A administração colonial portuguesa (não confundir com a do regime), é igualmente responsável por:

– Todos os dias, a todas as horas, a todos os minutos haver angolanos que morrem de barriga vazia, sendo que 70% da população passa fome;

– 45% das crianças angolanas sofrem de má nutrição crónica, e que uma em cada quatro (25%) morrer antes de atingir os cinco anos;

– No “ranking” que analisa a corrupção mundial, Angola ainda não ter atingido o pódio do mais… corrupto (embora ande perto);

– A dependência sócio-económica a favores, privilégios e bens, ou seja, o cabritismo, se o método utilizado pelo MPLA para amordaçar os angolanos e que o silêncio de muitos, ou omissão, deve-se à coacção e às ameaças do partido que está no poder desde 1975.

– A corrupção política e económica ser hoje, como ontem, utilizada contra todos os que querem ser livres, que 76% da população vive em 27% do território, que mais de 80% do Produto Interno Bruto é produzido por estrangeiros; mais de 90% da riqueza nacional privada foi subtraída do erário público e está concentrada em menos de 0,5% de uma população;

– O acesso à boa educação, aos condomínios, ao capital accionista dos bancos e das seguradoras, aos grandes negócios, às licitações dos blocos petrolíferos, estar limitado a um grupo muito restrito de famílias ligadas ao regime no poder.
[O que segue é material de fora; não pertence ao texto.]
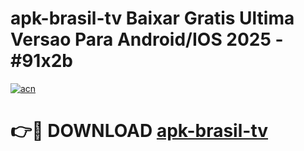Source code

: # apk-brasil-tv Baixar Gratis Ultima Versao Para Android/IOS 2025 - #91x2b

[![acn](https://github.com/user-attachments/assets/0f9c940e-d8b0-45ae-aac7-cd30a18b3e1c)](https://app.mediaupload.pro/?title=apk-brasil-tv&ref=5P)

# 👉🔴 DOWNLOAD [apk-brasil-tv](https://app.mediaupload.pro/?title=apk-brasil-tv&ref=5P)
Voltemos ao ministro Manuel Domingos Augusto. “A aproximação entre Europa e África é incontornável. A Europa é o principal parceiro económico de África e África é depositária de grandes reservas de matérias-primas, algumas delas fundamentais para a indústria europeia, por isso, há aqui uma relação de interdependência”, disse o então chefe da diplomacia do MPLA, no 1º EurAfrican Fórum.

Manuel Augusto apelou a que os dois continentes acompanhem “o movimento dos tempos” e abandonem “paradigmas que já foram ultrapassados” e “tabus psicológicos” prejudiciais para ambos.

Tal como o paternalismo da Europa em relação a África ainda acontece, “às vezes, ainda que de forma involuntária”, também África “deve deixar de olhar a Europa como eterno culpado dos seus males e única fonte para resolução dos seus problemas”.

Para o governante do MPLA, é preciso “evoluir” para aquilo que todos afirmam querer: “uma parceria justa, com benefícios mútuos” para os dois continentes.

Questionado sobre a criação de zonas de comércio livre em África, o ministro concordou que é preciso partir para a criação de “mecanismos próprios”, pois “não é concebível que a banana produzida no Benim tenha de ir para a Europa para depois ser comprada por Angola”.

A “parceria com a Europa” é importante para resolver problemas como a falta de vias de comunicação ou um tecido industrial desenvolvido e deve ser encarada de forma positiva.

“É preciso consolidar a noção que o facto de Angola e outros países africanos quererem fábricas para transformar os seus produtos não significará menos negócio para os países europeus. Aliás estamos a convidar os países europeus para virem para um mercado quase virgem para investirem e fazerem as fábricas”, salientou.